### INPUT DATA:
[Start of section]

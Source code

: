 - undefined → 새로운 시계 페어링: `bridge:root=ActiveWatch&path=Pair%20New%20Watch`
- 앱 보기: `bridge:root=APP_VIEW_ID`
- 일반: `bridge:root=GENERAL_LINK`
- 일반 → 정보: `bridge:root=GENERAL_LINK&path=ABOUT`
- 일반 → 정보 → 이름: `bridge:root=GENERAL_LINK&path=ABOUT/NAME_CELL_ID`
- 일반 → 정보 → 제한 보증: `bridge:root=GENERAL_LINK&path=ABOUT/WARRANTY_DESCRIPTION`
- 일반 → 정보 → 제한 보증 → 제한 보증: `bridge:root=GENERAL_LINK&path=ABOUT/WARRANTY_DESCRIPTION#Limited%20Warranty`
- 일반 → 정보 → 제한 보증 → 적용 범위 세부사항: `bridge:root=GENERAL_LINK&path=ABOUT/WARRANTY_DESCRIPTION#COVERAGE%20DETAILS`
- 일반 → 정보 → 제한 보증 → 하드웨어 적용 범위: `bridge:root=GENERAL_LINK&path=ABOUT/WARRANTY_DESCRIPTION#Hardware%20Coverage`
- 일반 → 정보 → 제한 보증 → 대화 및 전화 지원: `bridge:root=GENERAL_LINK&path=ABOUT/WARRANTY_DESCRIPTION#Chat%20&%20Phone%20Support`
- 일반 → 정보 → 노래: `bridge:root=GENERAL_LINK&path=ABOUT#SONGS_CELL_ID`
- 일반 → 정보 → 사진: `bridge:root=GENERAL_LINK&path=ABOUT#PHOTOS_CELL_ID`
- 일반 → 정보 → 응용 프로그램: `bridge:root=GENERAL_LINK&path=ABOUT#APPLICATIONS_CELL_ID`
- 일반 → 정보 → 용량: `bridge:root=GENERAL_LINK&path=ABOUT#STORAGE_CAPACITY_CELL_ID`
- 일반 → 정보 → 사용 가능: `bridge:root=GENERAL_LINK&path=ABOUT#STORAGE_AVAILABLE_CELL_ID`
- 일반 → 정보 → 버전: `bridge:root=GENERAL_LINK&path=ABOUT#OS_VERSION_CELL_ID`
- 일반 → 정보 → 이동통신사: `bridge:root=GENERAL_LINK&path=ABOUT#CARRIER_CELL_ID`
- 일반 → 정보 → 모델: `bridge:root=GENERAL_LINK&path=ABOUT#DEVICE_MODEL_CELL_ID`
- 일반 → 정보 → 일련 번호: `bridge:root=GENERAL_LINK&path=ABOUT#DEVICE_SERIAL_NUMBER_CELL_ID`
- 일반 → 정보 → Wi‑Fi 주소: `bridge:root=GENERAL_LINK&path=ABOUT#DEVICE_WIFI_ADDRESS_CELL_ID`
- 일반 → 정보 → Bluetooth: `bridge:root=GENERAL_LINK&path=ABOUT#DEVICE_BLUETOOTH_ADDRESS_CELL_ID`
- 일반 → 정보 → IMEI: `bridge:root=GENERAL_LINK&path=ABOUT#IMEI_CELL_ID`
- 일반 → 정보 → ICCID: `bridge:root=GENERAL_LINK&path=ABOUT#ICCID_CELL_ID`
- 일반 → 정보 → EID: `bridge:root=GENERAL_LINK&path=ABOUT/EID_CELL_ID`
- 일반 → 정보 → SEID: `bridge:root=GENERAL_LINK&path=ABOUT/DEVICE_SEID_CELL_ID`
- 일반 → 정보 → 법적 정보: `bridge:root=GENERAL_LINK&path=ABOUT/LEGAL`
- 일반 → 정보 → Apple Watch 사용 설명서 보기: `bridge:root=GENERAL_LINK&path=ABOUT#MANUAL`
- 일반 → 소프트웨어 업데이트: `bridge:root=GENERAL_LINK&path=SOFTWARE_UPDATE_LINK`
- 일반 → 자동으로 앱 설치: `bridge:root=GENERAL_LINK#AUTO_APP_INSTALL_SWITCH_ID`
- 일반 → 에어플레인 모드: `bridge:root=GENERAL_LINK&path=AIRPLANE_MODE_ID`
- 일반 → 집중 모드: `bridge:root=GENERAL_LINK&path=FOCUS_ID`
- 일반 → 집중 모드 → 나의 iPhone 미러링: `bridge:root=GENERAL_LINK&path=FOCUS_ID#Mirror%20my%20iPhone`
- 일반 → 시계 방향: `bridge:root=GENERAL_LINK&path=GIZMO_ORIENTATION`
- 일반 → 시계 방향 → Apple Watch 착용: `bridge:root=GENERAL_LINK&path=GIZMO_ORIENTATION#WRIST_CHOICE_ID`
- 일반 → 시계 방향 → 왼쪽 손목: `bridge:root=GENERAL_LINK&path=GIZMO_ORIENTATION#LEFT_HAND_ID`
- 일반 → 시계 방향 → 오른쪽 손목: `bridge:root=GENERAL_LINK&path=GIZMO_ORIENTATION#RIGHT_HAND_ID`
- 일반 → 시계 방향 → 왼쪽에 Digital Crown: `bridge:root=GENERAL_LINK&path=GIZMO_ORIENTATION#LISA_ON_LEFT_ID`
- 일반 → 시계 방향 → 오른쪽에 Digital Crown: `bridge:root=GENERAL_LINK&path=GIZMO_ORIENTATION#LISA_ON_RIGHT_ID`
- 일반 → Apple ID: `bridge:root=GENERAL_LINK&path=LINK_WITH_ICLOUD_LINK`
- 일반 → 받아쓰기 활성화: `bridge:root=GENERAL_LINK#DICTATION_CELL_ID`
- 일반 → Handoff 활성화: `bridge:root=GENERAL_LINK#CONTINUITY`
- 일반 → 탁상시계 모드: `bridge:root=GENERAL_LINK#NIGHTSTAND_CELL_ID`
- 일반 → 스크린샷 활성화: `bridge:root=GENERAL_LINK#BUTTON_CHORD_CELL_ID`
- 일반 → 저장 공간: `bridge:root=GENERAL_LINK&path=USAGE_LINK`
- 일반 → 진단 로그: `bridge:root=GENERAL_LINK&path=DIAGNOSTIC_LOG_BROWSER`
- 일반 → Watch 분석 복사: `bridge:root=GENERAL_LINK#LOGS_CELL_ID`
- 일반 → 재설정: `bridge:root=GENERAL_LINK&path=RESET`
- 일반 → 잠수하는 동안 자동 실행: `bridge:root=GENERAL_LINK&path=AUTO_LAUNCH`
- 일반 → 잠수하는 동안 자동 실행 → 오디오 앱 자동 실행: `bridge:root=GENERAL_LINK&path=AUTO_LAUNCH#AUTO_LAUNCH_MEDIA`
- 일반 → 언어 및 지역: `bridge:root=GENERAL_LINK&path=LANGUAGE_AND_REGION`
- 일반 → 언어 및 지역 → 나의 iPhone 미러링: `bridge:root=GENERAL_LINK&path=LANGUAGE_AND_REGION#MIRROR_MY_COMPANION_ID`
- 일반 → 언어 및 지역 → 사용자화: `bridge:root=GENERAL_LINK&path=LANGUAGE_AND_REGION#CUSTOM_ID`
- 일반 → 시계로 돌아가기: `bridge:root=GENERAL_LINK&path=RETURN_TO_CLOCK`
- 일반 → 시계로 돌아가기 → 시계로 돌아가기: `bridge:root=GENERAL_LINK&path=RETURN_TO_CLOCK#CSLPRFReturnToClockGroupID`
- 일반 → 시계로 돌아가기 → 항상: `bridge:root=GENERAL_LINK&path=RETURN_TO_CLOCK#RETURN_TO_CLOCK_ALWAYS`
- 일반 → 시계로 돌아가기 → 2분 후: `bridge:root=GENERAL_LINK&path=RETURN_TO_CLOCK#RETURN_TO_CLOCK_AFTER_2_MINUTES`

[End of section]

From the data above, return every line from the line that has "- 일반 → 정보 → 제한 보증 → 적용" up to and including the line that has "- 일반 → 정보 → 제한 보증 → 하드웨어", exactly.

- 일반 → 정보 → 제한 보증 → 적용 범위 세부사항: `bridge:root=GENERAL_LINK&path=ABOUT/WARRANTY_DESCRIPTION#COVERAGE%20DETAILS`
- 일반 → 정보 → 제한 보증 → 하드웨어 적용 범위: `bridge:root=GENERAL_LINK&path=ABOUT/WARRANTY_DESCRIPTION#Hardware%20Coverage`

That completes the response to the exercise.